For die-hard fans and avid collectors only?
Olukayode Balogun | Leeds, England | 05/17/2008
(4 out of 5 stars)
"Most folks will probably know of James Ingram through the tunes "Just Once" and "One Hundred Ways", his Grammy Award-winning performances on Quincy Jones's 1981 album The Dude. The man has a phenomenal voice. It beggars belief that he didn't go on to become the massive star we all expected he would.
This was his debut album, released in 1983 and naturally Quincy Jones was behind the boards. I've had it on cassette for years and simply had to get it on CD, no matter the cost. My tunes on here are the funky "Yah Mo B There", Ingram's duet with Michael McDonald, written by Ingram, McDonald, Jones and Rod Temperton; the glorious ballad "She Loves Me (The Best That I Can Be)", written by Brian Neary and James Photoglo; the earnest ballad "Whatever We Imagine"; the Rod Temperton-penned "One More Rhythm" (the only Temperton song on here, appallingly); and last but not least, the stunning ballad "How Do You Keep The Music Playing (Theme from "Best Friends")", his duet with Patti Austin. It's only my opinion but I think that Ingram is at his best when he's performing ballads.
Interestingly, it was the title track that took the university dancefloors by storm back in the day but it never really did anything for me.

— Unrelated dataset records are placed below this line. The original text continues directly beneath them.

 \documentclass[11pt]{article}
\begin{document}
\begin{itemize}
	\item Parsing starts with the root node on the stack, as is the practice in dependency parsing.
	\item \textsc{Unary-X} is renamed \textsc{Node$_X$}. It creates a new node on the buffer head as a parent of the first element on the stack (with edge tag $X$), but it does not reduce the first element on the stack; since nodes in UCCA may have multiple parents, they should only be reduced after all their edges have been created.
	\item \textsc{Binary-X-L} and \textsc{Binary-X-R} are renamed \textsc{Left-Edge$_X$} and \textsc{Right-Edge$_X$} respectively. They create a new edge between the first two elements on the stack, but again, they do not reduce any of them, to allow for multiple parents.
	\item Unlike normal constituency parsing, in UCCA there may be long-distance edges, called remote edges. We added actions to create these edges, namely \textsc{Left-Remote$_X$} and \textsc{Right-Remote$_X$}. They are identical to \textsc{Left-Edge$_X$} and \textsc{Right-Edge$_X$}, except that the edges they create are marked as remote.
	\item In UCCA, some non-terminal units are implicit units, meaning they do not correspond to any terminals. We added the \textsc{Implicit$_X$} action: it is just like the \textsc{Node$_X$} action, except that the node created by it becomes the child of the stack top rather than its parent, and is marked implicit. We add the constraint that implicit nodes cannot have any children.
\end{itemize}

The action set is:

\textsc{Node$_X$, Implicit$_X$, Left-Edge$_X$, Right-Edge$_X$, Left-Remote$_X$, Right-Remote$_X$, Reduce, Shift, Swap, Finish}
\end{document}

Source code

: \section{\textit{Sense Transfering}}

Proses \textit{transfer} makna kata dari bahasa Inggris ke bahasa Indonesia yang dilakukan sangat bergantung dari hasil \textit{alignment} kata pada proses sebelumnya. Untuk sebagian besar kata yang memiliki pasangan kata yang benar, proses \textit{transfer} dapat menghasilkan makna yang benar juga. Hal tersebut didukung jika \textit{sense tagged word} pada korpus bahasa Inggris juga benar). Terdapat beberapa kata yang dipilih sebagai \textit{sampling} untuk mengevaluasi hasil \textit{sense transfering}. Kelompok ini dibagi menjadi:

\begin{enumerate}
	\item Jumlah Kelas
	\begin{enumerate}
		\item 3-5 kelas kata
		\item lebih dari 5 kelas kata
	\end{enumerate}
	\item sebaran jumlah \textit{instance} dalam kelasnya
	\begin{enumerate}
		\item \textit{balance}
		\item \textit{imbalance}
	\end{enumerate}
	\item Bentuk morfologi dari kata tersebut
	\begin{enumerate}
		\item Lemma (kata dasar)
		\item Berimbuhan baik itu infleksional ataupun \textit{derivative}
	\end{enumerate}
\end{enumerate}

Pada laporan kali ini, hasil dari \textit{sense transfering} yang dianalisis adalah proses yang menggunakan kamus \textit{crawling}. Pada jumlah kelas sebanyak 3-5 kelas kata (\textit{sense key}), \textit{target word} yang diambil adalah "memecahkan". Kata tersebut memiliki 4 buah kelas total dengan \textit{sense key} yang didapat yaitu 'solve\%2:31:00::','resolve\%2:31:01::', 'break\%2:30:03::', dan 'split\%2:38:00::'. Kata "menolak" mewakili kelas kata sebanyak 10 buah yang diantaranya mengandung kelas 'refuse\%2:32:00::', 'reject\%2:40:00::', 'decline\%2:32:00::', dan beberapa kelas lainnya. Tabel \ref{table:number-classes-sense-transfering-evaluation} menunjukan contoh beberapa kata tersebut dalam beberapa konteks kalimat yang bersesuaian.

There are a number of "Best Of" compliations floating around and they are probably better value for money than this is. While it's a quality set of soul/r&b songs, it didn't set the charts alight and I would argue that it's one is for die-hard fans and avid collectors only. I happen to be both :)"
A Masterful Collection
P. Andrew Roach | St. Louis, MO United States | 06/16/2003
(5 out of 5 stars)
"I purchased the LP in its release year and have been waiting for the CD. Produced by Quincy Jones, it is an exceptional recording, a masterful collection. The arrangements, the compositons, and the melodies are solid and soulful. James performs wonderfully! There are ballads and dance tunes. Thumping rhythm sections, spritely horn sections (as in big band!) and the brilliantly irrepressible Jimmy Smith! When you want a recording with a range of performances and an outstanding vocalist, look no further."